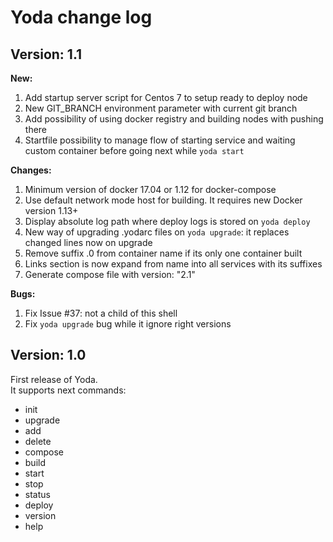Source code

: # Yoda change log

## Version: 1.1
**New:**
1. Add startup server script for Centos 7 to setup ready to deploy node
2. New GIT_BRANCH environment parameter with current git branch
3. Add possibility of using docker registry and building nodes with pushing there
4. Startfile possibility to manage flow of starting service and waiting custom container before going next while `yoda start`

**Changes:**
1. Minimum version of docker 17.04 or 1.12 for docker-compose
2. Use default network mode host for building. It requires new Docker version 1.13+
3. Display absolute log path where deploy logs is stored on `yoda deploy`
4. New way of upgrading .yodarc files on `yoda upgrade`: it replaces changed lines now on upgrade
5. Remove suffix .0 from container name if its only one container built
6. Links section is now expand from name into all services with its suffixes
7. Generate compose file with version: "2.1"

**Bugs:**
1. Fix Issue #37: not a child of this shell
2. Fix `yoda upgrade` bug while it ignore right versions

## Version: 1.0
First release of Yoda.  
It supports next commands:  
 - init
 - upgrade
 - add
 - delete
 - compose
 - build
 - start
 - stop
 - status
 - deploy
 - version
 - help
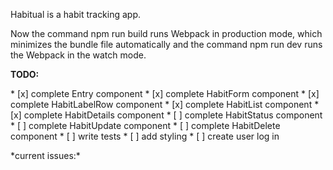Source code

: <p>Habitual is a habit tracking app.</p>

<p>Now the command npm run build runs Webpack in production mode, which minimizes the bundle file automatically and
the command npm run dev runs the Webpack in the watch mode.</p>


**TODO:**
<p>
* [x] complete Entry component
* [x] complete HabitForm component
* [x] complete HabitLabelRow component
* [x] complete HabitList component
* [x] complete HabitDetails component
* [ ] complete HabitStatus component
* [ ] complete HabitUpdate component
* [ ] complete HabitDelete component
* [ ] write tests
* [ ] add styling
* [ ] create user log in
</p>

<p>
*current issues:*
</p>
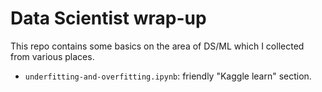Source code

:# Data Scientist wrap-up

This repo contains some basics on the area of DS/ML which I collected from various places.

  - `underfitting-and-overfitting.ipynb`: friendly "Kaggle learn" section.
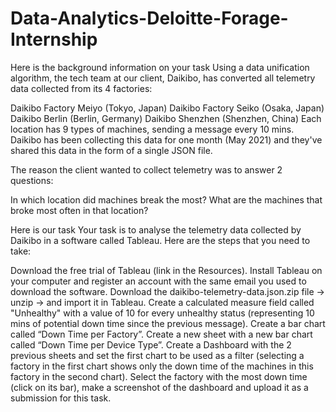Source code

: # Data-Analytics-Deloitte-Forage-Internship


Here is the background information on your task
Using a data unification algorithm, the tech team at our client, Daikibo, has converted all telemetry data collected from its 4 factories:

Daikibo Factory Meiyo (Tokyo, Japan)
Daikibo Factory Seiko (Osaka, Japan)
Daikibo Berlin (Berlin, Germany)
Daikibo Shenzhen (Shenzhen, China)
Each location has 9 types of machines, sending a message every 10 mins. Daikibo has been collecting this data for one month (May 2021) and they've shared this data in the form of a single JSON file.

The reason the client wanted to collect telemetry was to answer 2 questions:

In which location did machines break the most?
What are the machines that broke most often in that location?


Here is our task
Your task is to analyse the telemetry data collected by Daikibo in a software called Tableau. Here are the steps that you need to take:

Download the free trial of Tableau (link in the Resources).
Install Tableau on your computer and register an account with the same email you used to download the software.
Download the daikibo-telemetry-data.json.zip file -> unzip -> and import it in Tableau.
Create a calculated measure field called "Unhealthy" with a value of 10 for every unhealthy status (representing 10 mins of potential down time since the previous message).
Create a bar chart called “Down Time per Factory”.
Create a new sheet with a new bar chart called “Down Time per Device Type”.
Create a Dashboard with the 2 previous sheets and set the first chart to be used as a filter (selecting a factory in the first chart shows only the down time of the machines in this factory in the second chart).
Select the factory with the most down time (click on its bar), make a screenshot of the dashboard and upload it as a submission for this task.
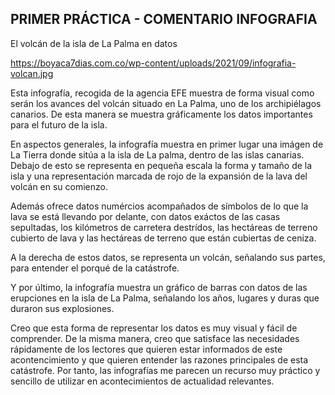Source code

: ## PRIMER PRÁCTICA - COMENTARIO INFOGRAFIA

El volcán de la isla de La Palma en datos

https://boyaca7dias.com.co/wp-content/uploads/2021/09/infografia-volcan.jpg


Esta infografía, recogida de la agencia EFE muestra de forma visual como serán los avances del volcán situado en La Palma, uno de los archipiélagos canarios. De esta manera se muestra gráficamente los datos importantes para el futuro de la isla.

En aspectos generales, la infografía muestra en primer lugar una imágen de La Tierra donde sitúa a la isla de La palma, dentro de las islas canarias.
Debajo de esto se representa en pequeña escala la forma y tamaño de la isla y una representación marcada de rojo de la expansión de la lava del volcán en su comienzo.

Además ofrece datos numércios acompañados de símbolos de lo que la lava se está llevando por delante, con datos exáctos de las casas sepultadas, los kilómetros de carretera destrídos, las hectáreas de terreno cubierto de lava y las hectáreas de terreno que están cubiertas de ceniza.

A la derecha de estos datos, se representa un volcán, señalando sus partes, para entender el porqué de la catástrofe.

Y por último, la infografía muestra un gráfico de barras con datos de las erupciones en la isla de La Palma, señalando los años, lugares y duras que duraron sus explosiones.

Creo que esta forma de representar los datos es muy visual y fácil de comprender. De la misma manera, creo que satisface las necesidades rápidamente de los lectores que quieren estar informados de este acontencimiento y que quieren entender las razones principales de esta catástrofe. Por tanto, las infografías me parecen un  recurso muy práctico y sencillo de utilizar en acontecimientos de actualidad relevantes.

(How to complete this task):
Please output all the records above exactly, leaving out every picture.

(Answer to this exercise):
Source code

: # Yoda change log

## Version: 1.1
**New:**
1. Add startup server script for Centos 7 to setup ready to deploy node
2. New GIT_BRANCH environment parameter with current git branch
3. Add possibility of using docker registry and building nodes with pushing there
4. Startfile possibility to manage flow of starting service and waiting custom container before going next while `yoda start`

**Changes:**
1. Minimum version of docker 17.04 or 1.12 for docker-compose
2. Use default network mode host for building. It requires new Docker version 1.13+
3. Display absolute log path where deploy logs is stored on `yoda deploy`
4. New way of upgrading .yodarc files on `yoda upgrade`: it replaces changed lines now on upgrade
5. Remove suffix .0 from container name if its only one container built
6. Links section is now expand from name into all services with its suffixes
7. Generate compose file with version: "2.1"

**Bugs:**
1. Fix Issue #37: not a child of this shell
2. Fix `yoda upgrade` bug while it ignore right versions

## Version: 1.0
First release of Yoda.  
It supports next commands:  
 - init
 - upgrade
 - add
 - delete
 - compose
 - build
 - start
 - stop
 - status
 - deploy
 - version
 - help
Source code

: <p>Habitual is a habit tracking app.</p>

<p>Now the command npm run build runs Webpack in production mode, which minimizes the bundle file automatically and
the command npm run dev runs the Webpack in the watch mode.</p>


**TODO:**
<p>
* [x] complete Entry component
* [x] complete HabitForm component
* [x] complete HabitLabelRow component
* [x] complete HabitList component
* [x] complete HabitDetails component
* [ ] complete HabitStatus component
* [ ] complete HabitUpdate component
* [ ] complete HabitDelete component
* [ ] write tests
* [ ] add styling
* [ ] create user log in
</p>

<p>
*current issues:*
</p>
Source code

:# Data Scientist wrap-up

This repo contains some basics on the area of DS/ML which I collected from various places.

  - `underfitting-and-overfitting.ipynb`: friendly "Kaggle learn" section.
Source code

: # Data-Analytics-Deloitte-Forage-Internship


Here is the background information on your task
Using a data unification algorithm, the tech team at our client, Daikibo, has converted all telemetry data collected from its 4 factories:

Daikibo Factory Meiyo (Tokyo, Japan)
Daikibo Factory Seiko (Osaka, Japan)
Daikibo Berlin (Berlin, Germany)
Daikibo Shenzhen (Shenzhen, China)
Each location has 9 types of machines, sending a message every 10 mins. Daikibo has been collecting this data for one month (May 2021) and they've shared this data in the form of a single JSON file.

The reason the client wanted to collect telemetry was to answer 2 questions:

In which location did machines break the most?
What are the machines that broke most often in that location?


Here is our task
Your task is to analyse the telemetry data collected by Daikibo in a software called Tableau. Here are the steps that you need to take:

Download the free trial of Tableau (link in the Resources).
Install Tableau on your computer and register an account with the same email you used to download the software.
Download the daikibo-telemetry-data.json.zip file -> unzip -> and import it in Tableau.
Create a calculated measure field called "Unhealthy" with a value of 10 for every unhealthy status (representing 10 mins of potential down time since the previous message).
Create a bar chart called “Down Time per Factory”.
Create a new sheet with a new bar chart called “Down Time per Device Type”.
Create a Dashboard with the 2 previous sheets and set the first chart to be used as a filter (selecting a factory in the first chart shows only the down time of the machines in this factory in the second chart).
Select the factory with the most down time (click on its bar), make a screenshot of the dashboard and upload it as a submission for this task.
Source code

: ## PRIMER PRÁCTICA - COMENTARIO INFOGRAFIA

El volcán de la isla de La Palma en datos

https://boyaca7dias.com.co/wp-content/uploads/2021/09/infografia-volcan.jpg


Esta infografía, recogida de la agencia EFE muestra de forma visual como serán los avances del volcán situado en La Palma, uno de los archipiélagos canarios. De esta manera se muestra gráficamente los datos importantes para el futuro de la isla.

En aspectos generales, la infografía muestra en primer lugar una imágen de La Tierra donde sitúa a la isla de La palma, dentro de las islas canarias.
Debajo de esto se representa en pequeña escala la forma y tamaño de la isla y una representación marcada de rojo de la expansión de la lava del volcán en su comienzo.

Además ofrece datos numércios acompañados de símbolos de lo que la lava se está llevando por delante, con datos exáctos de las casas sepultadas, los kilómetros de carretera destrídos, las hectáreas de terreno cubierto de lava y las hectáreas de terreno que están cubiertas de ceniza.

A la derecha de estos datos, se representa un volcán, señalando sus partes, para entender el porqué de la catástrofe.

Y por último, la infografía muestra un gráfico de barras con datos de las erupciones en la isla de La Palma, señalando los años, lugares y duras que duraron sus explosiones.

Creo que esta forma de representar los datos es muy visual y fácil de comprender. De la misma manera, creo que satisface las necesidades rápidamente de los lectores que quieren estar informados de este acontencimiento y que quieren entender las razones principales de esta catástrofe. Por tanto, las infografías me parecen un  recurso muy práctico y sencillo de utilizar en acontecimientos de actualidad relevantes.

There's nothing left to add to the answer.